New York became the Empire State much earlier, around the beginning of the 19th century. George Washington may have gotten the ball rolling when he called it “the seat of the Empire” in a flattering letter to its governor in 1785, but the nickname probably caught on for a more prosaic reason: New Yorkers were proud of their state’s wealth and influence. As (completely unbiased) New Yorker and historian Benson Lossing explained in 1888, his home was “imperial in its various aspects of population, wealth, the products of its industries ... and its institutions of learning and benevolence.”
The phrase “big apple” seems to have made its first appearance in Victorian gambling slang.
Newspapers of the period are full of lines like this one: “We wager a big apple that [a certain candidate wins an election]” or “he would bet a big red apple to a peanut [that few people would attend a meeting].” It was a jocular way to make predictions about the future. You’d wager an apple when you weren’t really betting, or when you weren’t serious enough to put down bigger stakes.

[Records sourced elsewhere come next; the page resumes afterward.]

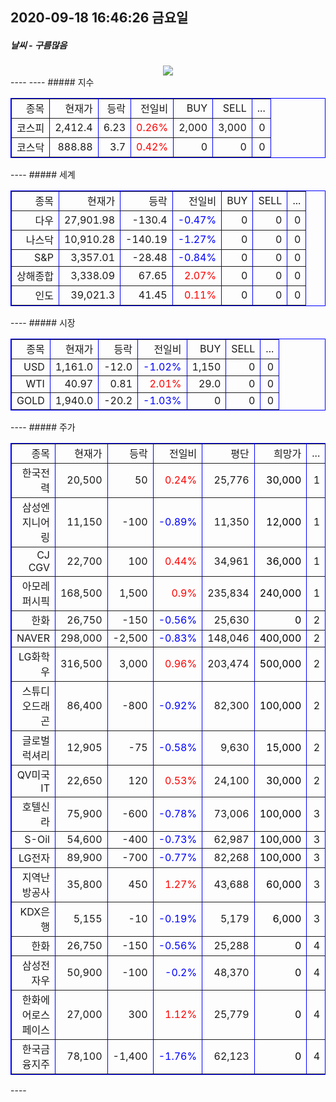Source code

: ##  2020-09-18 16:46:26   금요일 
##### 날씨   -   구름많음
<center><img src="../img/naver_weather_week.png"></center>
----
----
##### 지수
<table border="1" bordercolor="blue" align = "center" >
<tr align = "right" > <td>종목</td><td>현재가</td><td>등락</td><td>전일비</td><td>BUY</td><td>SELL</td><td>...</td>  </tr>
<tr align = "right" > <td>코스피</td><td>2,412.4</td><td>6.23</td><td><font size="3" color="red" >0.26%</font> </td><td>2,000</td><td>3,000</td><td>0</td>  </tr>
<tr align = "right" > <td>코스닥</td><td>888.88</td><td>3.7</td><td><font size="3" color="red" >0.42%</font> </td><td>0</td><td>0</td><td>0</td>  </tr>
</table>
----
##### 세계
<table border="1" bordercolor="blue" align = "center" >
<tr align = "right" > <td>종목</td><td>현재가</td><td>등락</td><td>전일비</td><td>BUY</td><td>SELL</td><td>...</td>  </tr>
<tr align = "right" > <td>다우</td><td>27,901.98</td><td>-130.4</td><td><font size="3" color="blue" >-0.47%</font></td><td>0</td><td>0</td><td>0</td>  </tr>
<tr align = "right" > <td>나스닥</td><td>10,910.28</td><td>-140.19</td><td><font size="3" color="blue" >-1.27%</font></td><td>0</td><td>0</td><td>0</td>  </tr>
<tr align = "right" > <td>S&P</td><td>3,357.01</td><td>-28.48</td><td><font size="3" color="blue" >-0.84%</font></td><td>0</td><td>0</td><td>0</td>  </tr>
<tr align = "right" > <td>상해종합</td><td>3,338.09</td><td>67.65</td><td><font size="3" color="red" >2.07%</font></td><td>0</td><td>0</td><td>0</td>  </tr>
<tr align = "right" > <td>인도</td><td>39,021.3</td><td>41.45</td><td><font size="3" color="red" >0.11%</font></td><td>0</td><td>0</td><td>0</td>  </tr>
</table>
----
##### 시장
<table border="1" bordercolor="blue" align = "center" >
<tr align = "right" > <td>종목</td><td>현재가</td><td>등락</td><td>전일비</td><td>BUY</td><td>SELL</td><td>...</td>  </tr>
<tr align = "right" > <td>USD</td><td>1,161.0</td><td>-12.0</td><td><font size="3" color="blue">-1.02%</font></td><td>1,150</td><td>0</td><td>0</td>  </tr>
<tr align = "right" > <td>WTI</td><td>40.97</td><td>0.81</td><td><font size="3" color="red">2.01%</font></td><td>29.0</td><td>0</td><td>0</td>  </tr>
<tr align = "right" > <td>GOLD</td><td>1,940.0</td><td>-20.2</td><td><font size="3" color="blue">-1.03%</font></td><td>0</td><td>0</td><td>0</td>  </tr>
</table>
----
##### 주가
<table border="1" bordercolor="blue" align = "center" >
<tr align = "right" > <td>종목</td><td>현재가</td><td>등락</td><td>전일비</td><td>평단</td><td>희망가</td><td>...</td>  </tr>
<tr align = "right" > <td>한국전력</td><td>20,500</td><td>50</td><td><font size="3" color="red">0.24%</font></td><td>25,776</td><td><font size="3" color="black">30,000</font></td><td>1</td>  </tr>
<tr align = "right" > <td>삼성엔지니어링</td><td>11,150</td><td>-100</td><td><font size="3" color="blue">-0.89%</font></td><td>11,350</td><td><font size="3" color="black">12,000</font></td><td>1</td>  </tr>
<tr align = "right" > <td>CJ CGV</td><td>22,700</td><td>100</td><td><font size="3" color="red">0.44%</font></td><td>34,961</td><td><font size="3" color="black">36,000</font></td><td>1</td>  </tr>
<tr align = "right" > <td>아모레퍼시픽</td><td>168,500</td><td>1,500</td><td><font size="3" color="red">0.9%</font></td><td>235,834</td><td><font size="3" color="black">240,000</font></td><td>1</td>  </tr>
<tr align = "right" > <td>한화</td><td>26,750</td><td>-150</td><td><font size="3" color="blue">-0.56%</font></td><td>25,630</td><td><font size="3" color="black">0</font></td><td>2</td>  </tr>
<tr align = "right" > <td>NAVER</td><td>298,000</td><td>-2,500</td><td><font size="3" color="blue">-0.83%</font></td><td>148,046</td><td><font size="3" color="black">400,000</font></td><td>2</td>  </tr>
<tr align = "right" > <td>LG화학우</td><td>316,500</td><td>3,000</td><td><font size="3" color="red">0.96%</font></td><td>203,474</td><td><font size="3" color="black">500,000</font></td><td>2</td>  </tr>
<tr align = "right" > <td>스튜디오드래곤</td><td>86,400</td><td>-800</td><td><font size="3" color="blue">-0.92%</font></td><td>82,300</td><td><font size="3" color="black">100,000</font></td><td>2</td>  </tr>
<tr align = "right" > <td>글로벌럭셔리</td><td>12,905</td><td>-75</td><td><font size="3" color="blue">-0.58%</font></td><td>9,630</td><td><font size="3" color="black">15,000</font></td><td>2</td>  </tr>
<tr align = "right" > <td>QV미국IT</td><td>22,650</td><td>120</td><td><font size="3" color="red">0.53%</font></td><td>24,100</td><td><font size="3" color="black">30,000</font></td><td>2</td>  </tr>
<tr align = "right" > <td>호텔신라</td><td>75,900</td><td>-600</td><td><font size="3" color="blue">-0.78%</font></td><td>73,006</td><td><font size="3" color="black">100,000</font></td><td>3</td>  </tr>
<tr align = "right" > <td>S-Oil</td><td>54,600</td><td>-400</td><td><font size="3" color="blue">-0.73%</font></td><td>62,987</td><td><font size="3" color="black">100,000</font></td><td>3</td>  </tr>
<tr align = "right" > <td>LG전자</td><td>89,900</td><td>-700</td><td><font size="3" color="blue">-0.77%</font></td><td>82,268</td><td><font size="3" color="black">100,000</font></td><td>3</td>  </tr>
<tr align = "right" > <td>지역난방공사</td><td>35,800</td><td>450</td><td><font size="3" color="red">1.27%</font></td><td>43,688</td><td><font size="3" color="black">60,000</font></td><td>3</td>  </tr>
<tr align = "right" > <td>KDX은행</td><td>5,155</td><td>-10</td><td><font size="3" color="blue">-0.19%</font></td><td>5,179</td><td><font size="3" color="black">6,000</font></td><td>3</td>  </tr>
<tr align = "right" > <td>한화</td><td>26,750</td><td>-150</td><td><font size="3" color="blue">-0.56%</font></td><td>25,288</td><td><font size="3" color="black">0</font></td><td>4</td>  </tr>
<tr align = "right" > <td>삼성전자우</td><td>50,900</td><td>-100</td><td><font size="3" color="blue">-0.2%</font></td><td>48,370</td><td><font size="3" color="black">0</font></td><td>4</td>  </tr>
<tr align = "right" > <td>한화에어로스페이스</td><td>27,000</td><td>300</td><td><font size="3" color="red">1.12%</font></td><td>25,779</td><td><font size="3" color="black">0</font></td><td>4</td>  </tr>
<tr align = "right" > <td>한국금융지주</td><td>78,100</td><td>-1,400</td><td><font size="3" color="blue">-1.76%</font></td><td>62,123</td><td><font size="3" color="black">0</font></td><td>4</td>  </tr>
</table>
----
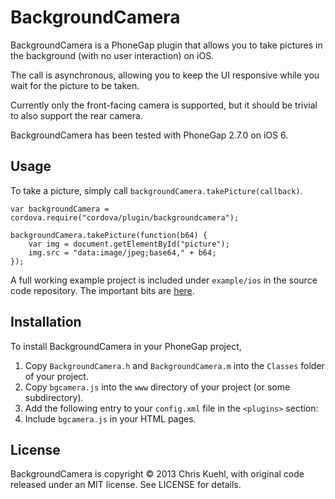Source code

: BackgroundCamera
================

BackgroundCamera is a PhoneGap plugin that allows you to take pictures in the background (with no user interaction)
on iOS.

The call is asynchronous, allowing you to keep the UI responsive while you wait for the picture to be taken.

Currently only the front-facing camera is supported, but it should be trivial to also support the rear camera.

BackgroundCamera has been tested with PhoneGap 2.7.0 on iOS 6.

## Usage
To take a picture, simply call `backgroundCamera.takePicture(callback)`.

    var backgroundCamera = cordova.require("cordova/plugin/backgroundcamera");
    
    backgroundCamera.takePicture(function(b64) {
        var img = document.getElementById("picture");
        img.src = "data:image/jpeg;base64," + b64;
    });

A full working example project is included under `example/ios` in the source code repository. The important bits are
[here](https://github.com/chriskuehl/backgroundcamera/blob/master/example/ios/www/index.html).

## Installation
To install BackgroundCamera in your PhoneGap project,

1. Copy `BackgroundCamera.h` and `BackgroundCamera.m` into the `Classes` folder of your project.
2. Copy `bgcamera.js` into the `www` directory of your project (or some subdirectory).
3. Add the following entry to your `config.xml` file in the `<plugins>` section:
       <plugin name="BackgroundCamera" value="BackgroundCamera" />
4. Include `bgcamera.js` in your HTML pages.

## License
BackgroundCamera is copyright &copy; 2013 Chris Kuehl, with original code released under an MIT license. See LICENSE
for details.
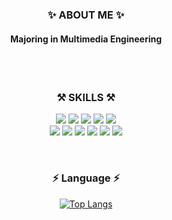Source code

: <div align="center">
  
### ✨  ABOUT ME ✨
  
#### Majoring in Multimedia Engineering
  
<br>
<br/>  


### ⚒  SKILLS ⚒
<p>
<img src="https://img.shields.io/badge/HTML5-1572B6?style=flat-square&logo=HTML5&logoColor=white"/>
<img src="https://img.shields.io/badge/CSS3-E34F26?style=flat-square&logo=CSS3&3logoColor=white"/>
<img src="https://img.shields.io/badge/JavaScript-F7DF1E?style=flat-square&logo=JavaScript&logoColor=white"/>
<img src="https://img.shields.io/badge/jQuery-0769AD?style=flat-square&logo=jQuery&logoColor=white"/>
<img src="https://img.shields.io/badge/React-61DAFB?style=flat-square&logo=React&logoColor=white"/>

<br/>

<img src="https://img.shields.io/badge/Java-EF2D5E?style=flat-square&logo=java&logoColor=white"/>
<img src="https://img.shields.io/badge/Swift-FA7343?style=flat-square&logo=swift&logoColor=white"/>
<img src="https://img.shields.io/badge/Tensorflow-47A248?style=flat-square&logo=tensorflow&logoColor=white"/>
<img src="https://img.shields.io/badge/Python-3776AB?style=flat-square&logo=Python&logoColor=white"/>
<img src="https://img.shields.io/badge/Pytorch-0170FE?style=flat-square&logo=Pytorch&logoColor=white"/>
<img src="https://img.shields.io/badge/Sqlite3-273347?style=flat-square&logo=Sqlite&logoColor=white"/>  

</p>

<br/>

### ⚡️ Language ⚡️

[![Top Langs](https://github-readme-stats.vercel.app/api/top-langs/?username=minjuu&hide=jupyter%20notebook,c%23,asp.net,shaderlab,hlsl,cuda&layout=compact)](https://github.com/anuraghazra/github-readme-stats)
  
</div>
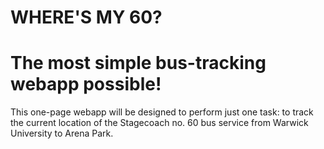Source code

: # WHERE'S MY 60?

# The most simple bus-tracking webapp possible!

This one-page webapp will be designed to perform just one task: to track the current location of the Stagecoach no. 60 bus service from Warwick University to Arena Park.
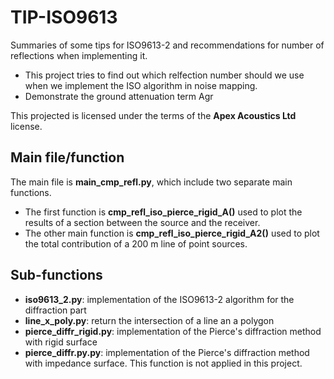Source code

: # TIP-ISO9613
Summaries of some tips for ISO9613-2 and recommendations for number of reflections when implementing it.
* This project tries to find out which relfection number should we use when we implement the ISO algorithm in noise mapping.
* Demonstrate the ground attenuation term Agr

This projected is licensed under the terms of the **Apex Acoustics Ltd** license.

## Main file/function
The main file is **main_cmp_refl.py**, which include two separate main functions. 
 * The first function is **cmp_refl_iso_pierce_rigid_A()** used to plot the results of a section between the source and the receiver. 
 * The other main function is **cmp_refl_iso_pierce_rigid_A2()** used to plot the total contribution of a 200 m line of point sources.

## Sub-functions
  * **iso9613_2.py**: implementation of the ISO9613-2 algorithm for the diffraction part
  * **line_x_poly.py**: return the intersection of a line an a polygon
  * **pierce_diffr_rigid.py**: implementation of the Pierce's diffraction method with rigid surface
  * **pierce_diffr.py.py**: implementation of the Pierce's diffraction method with impedance surface. This function is not applied in this project.
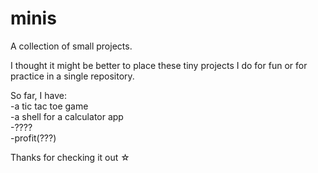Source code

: # minis
A collection of small projects.

I thought it might be better to place these tiny projects I do for fun or for practice in a single repository. 

So far, I have: <br>
-a tic tac toe game <br>
-a shell for a calculator app <br>
-???? <br>
-profit(???)<br>

Thanks for checking it out ☆
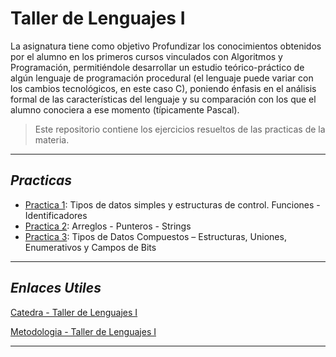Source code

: # Taller de Lenguajes I
La asignatura tiene como objetivo Profundizar los conocimientos obtenidos por el alumno en los primeros cursos
vinculados con Algoritmos y Programación, permitiéndole desarrollar un estudio teórico-práctico de algún lenguaje de programación procedural (el lenguaje puede variar con los cambios tecnológicos, en este caso C), poniendo énfasis en el análisis formal de las características del lenguaje y su comparación con los que el alumno conociera a ese momento (típicamente Pascal).

>Este repositorio contiene los ejercicios resueltos de las practicas de la materia.
___

## ***Practicas***
* [Practica 1]((https://github.com/gonblas/Taller_de_lenguajes_I/tree/main/Practicas/Practica%201) "Practica 1"): Tipos de datos simples y estructuras de control. Funciones - Identificadores
* [Practica 2]((https://github.com/gonblas/Taller_de_lenguajes_I/tree/main/Practicas/Practica%202) "Practica 2"): Arreglos - Punteros - Strings
* [Practica 3]((https://github.com/gonblas/Taller_de_lenguajes_I/tree/main/Practicas/Practica%203) "Practica 3"): Tipos de Datos Compuestos – Estructuras, Uniones, Enumerativos y Campos de Bits
___

## ***Enlaces Utiles***

[Catedra - Taller de Lenguajes I]((http://163.10.22.92//catedras/TallerLeng1/) "Pagina de la catedra")

[Metodologia - Taller de Lenguajes I]((https://ic.info.unlp.edu.ar/wp-content/uploads/2022/02/Taller-de-Lenguajes-I.pdf) "Metodologia de la materia")

___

Journalist John FitzGerald first linked gambling and large pomes, or fleshy fruits, to New York City in the 1920s. According to his horse-racing column, the New York circuit was where jockeys and horse owners could find the “big apples,” here used unironically to mean the largest prizes and the most prestige. To FitzGerald, the whole New York circuit was the Big Apple: “The dream of every lad that ever threw a leg over a thoroughbred and the goal of all horsemen. There’s only one Big Apple. That’s New York.” The nickname caught on quickly, and within a few years, the city was referred to as “the Big Apple” far beyond racing circles.
So start spreading the news – the apple came second.